**Task objective:**
Give back all of the data exactly. Leave nothing out.

**Data for processing:**
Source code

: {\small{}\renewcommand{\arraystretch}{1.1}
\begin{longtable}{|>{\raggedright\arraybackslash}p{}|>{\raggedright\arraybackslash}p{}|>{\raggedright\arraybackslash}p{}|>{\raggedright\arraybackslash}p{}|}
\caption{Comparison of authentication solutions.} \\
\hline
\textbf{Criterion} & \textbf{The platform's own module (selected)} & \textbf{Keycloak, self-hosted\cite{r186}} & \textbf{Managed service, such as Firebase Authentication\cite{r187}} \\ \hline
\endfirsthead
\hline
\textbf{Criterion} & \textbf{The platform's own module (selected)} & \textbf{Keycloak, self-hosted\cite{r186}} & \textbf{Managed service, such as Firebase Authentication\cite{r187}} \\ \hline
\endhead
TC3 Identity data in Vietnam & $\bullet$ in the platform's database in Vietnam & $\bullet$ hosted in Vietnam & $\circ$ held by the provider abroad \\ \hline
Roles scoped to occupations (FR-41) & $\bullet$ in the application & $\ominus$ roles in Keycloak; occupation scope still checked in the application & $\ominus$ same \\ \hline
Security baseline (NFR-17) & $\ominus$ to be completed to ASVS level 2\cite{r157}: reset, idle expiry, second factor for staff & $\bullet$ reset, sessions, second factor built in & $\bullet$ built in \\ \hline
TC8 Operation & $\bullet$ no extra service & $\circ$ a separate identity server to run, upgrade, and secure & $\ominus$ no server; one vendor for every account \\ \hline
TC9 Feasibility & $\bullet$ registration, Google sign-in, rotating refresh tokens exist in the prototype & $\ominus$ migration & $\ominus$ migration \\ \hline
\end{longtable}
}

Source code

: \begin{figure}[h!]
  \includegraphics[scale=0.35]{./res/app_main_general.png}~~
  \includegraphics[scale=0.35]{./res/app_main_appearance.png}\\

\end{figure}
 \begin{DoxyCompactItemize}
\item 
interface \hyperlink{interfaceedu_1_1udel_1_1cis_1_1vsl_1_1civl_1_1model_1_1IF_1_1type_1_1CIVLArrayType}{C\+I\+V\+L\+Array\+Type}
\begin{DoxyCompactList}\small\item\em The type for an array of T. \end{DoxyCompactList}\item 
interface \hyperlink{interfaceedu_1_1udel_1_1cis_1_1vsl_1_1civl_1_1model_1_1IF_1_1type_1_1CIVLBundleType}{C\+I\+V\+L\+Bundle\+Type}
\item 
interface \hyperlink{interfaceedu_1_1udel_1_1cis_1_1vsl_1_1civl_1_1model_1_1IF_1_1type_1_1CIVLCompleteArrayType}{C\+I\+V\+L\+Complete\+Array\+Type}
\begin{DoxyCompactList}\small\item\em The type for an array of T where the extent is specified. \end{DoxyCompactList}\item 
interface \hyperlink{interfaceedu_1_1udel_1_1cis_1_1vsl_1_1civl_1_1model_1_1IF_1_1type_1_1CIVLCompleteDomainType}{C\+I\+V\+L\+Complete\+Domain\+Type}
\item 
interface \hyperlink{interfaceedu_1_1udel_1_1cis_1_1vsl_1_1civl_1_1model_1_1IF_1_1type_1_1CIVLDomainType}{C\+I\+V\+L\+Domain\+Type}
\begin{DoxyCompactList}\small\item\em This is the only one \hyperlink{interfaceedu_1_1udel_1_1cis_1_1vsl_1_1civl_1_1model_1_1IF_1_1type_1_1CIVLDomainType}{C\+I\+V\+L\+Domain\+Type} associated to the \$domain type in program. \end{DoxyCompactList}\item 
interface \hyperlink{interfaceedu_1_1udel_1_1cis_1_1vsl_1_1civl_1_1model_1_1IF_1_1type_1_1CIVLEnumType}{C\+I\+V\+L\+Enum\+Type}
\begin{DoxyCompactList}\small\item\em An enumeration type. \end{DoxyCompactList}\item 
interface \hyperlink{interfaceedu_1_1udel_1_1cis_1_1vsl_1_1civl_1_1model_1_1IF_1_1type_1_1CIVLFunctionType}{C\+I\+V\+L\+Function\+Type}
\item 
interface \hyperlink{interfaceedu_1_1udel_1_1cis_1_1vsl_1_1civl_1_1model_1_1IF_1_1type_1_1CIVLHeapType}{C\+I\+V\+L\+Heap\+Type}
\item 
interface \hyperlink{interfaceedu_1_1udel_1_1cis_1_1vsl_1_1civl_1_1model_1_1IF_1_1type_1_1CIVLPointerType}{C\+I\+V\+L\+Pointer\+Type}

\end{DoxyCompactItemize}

**Solved problem:**
Source code

: {\small{}\renewcommand{\arraystretch}{1.1}
\begin{longtable}{|>{\raggedright\arraybackslash}p{}|>{\raggedright\arraybackslash}p{}|>{\raggedright\arraybackslash}p{}|>{\raggedright\arraybackslash}p{}|}
\caption{Comparison of authentication solutions.} \\
\hline
\textbf{Criterion} & \textbf{The platform's own module (selected)} & \textbf{Keycloak, self-hosted\cite{r186}} & \textbf{Managed service, such as Firebase Authentication\cite{r187}} \\ \hline
\endfirsthead
\hline
\textbf{Criterion} & \textbf{The platform's own module (selected)} & \textbf{Keycloak, self-hosted\cite{r186}} & \textbf{Managed service, such as Firebase Authentication\cite{r187}} \\ \hline
\endhead
TC3 Identity data in Vietnam & $\bullet$ in the platform's database in Vietnam & $\bullet$ hosted in Vietnam & $\circ$ held by the provider abroad \\ \hline
Roles scoped to occupations (FR-41) & $\bullet$ in the application & $\ominus$ roles in Keycloak; occupation scope still checked in the application & $\ominus$ same \\ \hline
Security baseline (NFR-17) & $\ominus$ to be completed to ASVS level 2\cite{r157}: reset, idle expiry, second factor for staff & $\bullet$ reset, sessions, second factor built in & $\bullet$ built in \\ \hline
TC8 Operation & $\bullet$ no extra service & $\circ$ a separate identity server to run, upgrade, and secure & $\ominus$ no server; one vendor for every account \\ \hline
TC9 Feasibility & $\bullet$ registration, Google sign-in, rotating refresh tokens exist in the prototype & $\ominus$ migration & $\ominus$ migration \\ \hline
\end{longtable}
}

Source code

: \begin{figure}[h!]
  \includegraphics[scale=0.35]{./res/app_main_general.png}~~
  \includegraphics[scale=0.35]{./res/app_main_appearance.png}\\

\end{figure}
 \begin{DoxyCompactItemize}
\item 
interface \hyperlink{interfaceedu_1_1udel_1_1cis_1_1vsl_1_1civl_1_1model_1_1IF_1_1type_1_1CIVLArrayType}{C\+I\+V\+L\+Array\+Type}
\begin{DoxyCompactList}\small\item\em The type for an array of T. \end{DoxyCompactList}\item 
interface \hyperlink{interfaceedu_1_1udel_1_1cis_1_1vsl_1_1civl_1_1model_1_1IF_1_1type_1_1CIVLBundleType}{C\+I\+V\+L\+Bundle\+Type}
\item 
interface \hyperlink{interfaceedu_1_1udel_1_1cis_1_1vsl_1_1civl_1_1model_1_1IF_1_1type_1_1CIVLCompleteArrayType}{C\+I\+V\+L\+Complete\+Array\+Type}
\begin{DoxyCompactList}\small\item\em The type for an array of T where the extent is specified. \end{DoxyCompactList}\item 
interface \hyperlink{interfaceedu_1_1udel_1_1cis_1_1vsl_1_1civl_1_1model_1_1IF_1_1type_1_1CIVLCompleteDomainType}{C\+I\+V\+L\+Complete\+Domain\+Type}
\item 
interface \hyperlink{interfaceedu_1_1udel_1_1cis_1_1vsl_1_1civl_1_1model_1_1IF_1_1type_1_1CIVLDomainType}{C\+I\+V\+L\+Domain\+Type}
\begin{DoxyCompactList}\small\item\em This is the only one \hyperlink{interfaceedu_1_1udel_1_1cis_1_1vsl_1_1civl_1_1model_1_1IF_1_1type_1_1CIVLDomainType}{C\+I\+V\+L\+Domain\+Type} associated to the \$domain type in program. \end{DoxyCompactList}\item 
interface \hyperlink{interfaceedu_1_1udel_1_1cis_1_1vsl_1_1civl_1_1model_1_1IF_1_1type_1_1CIVLEnumType}{C\+I\+V\+L\+Enum\+Type}
\begin{DoxyCompactList}\small\item\em An enumeration type. \end{DoxyCompactList}\item 
interface \hyperlink{interfaceedu_1_1udel_1_1cis_1_1vsl_1_1civl_1_1model_1_1IF_1_1type_1_1CIVLFunctionType}{C\+I\+V\+L\+Function\+Type}
\item 
interface \hyperlink{interfaceedu_1_1udel_1_1cis_1_1vsl_1_1civl_1_1model_1_1IF_1_1type_1_1CIVLHeapType}{C\+I\+V\+L\+Heap\+Type}
\item 
interface \hyperlink{interfaceedu_1_1udel_1_1cis_1_1vsl_1_1civl_1_1model_1_1IF_1_1type_1_1CIVLPointerType}{C\+I\+V\+L\+Pointer\+Type}

\end{DoxyCompactItemize}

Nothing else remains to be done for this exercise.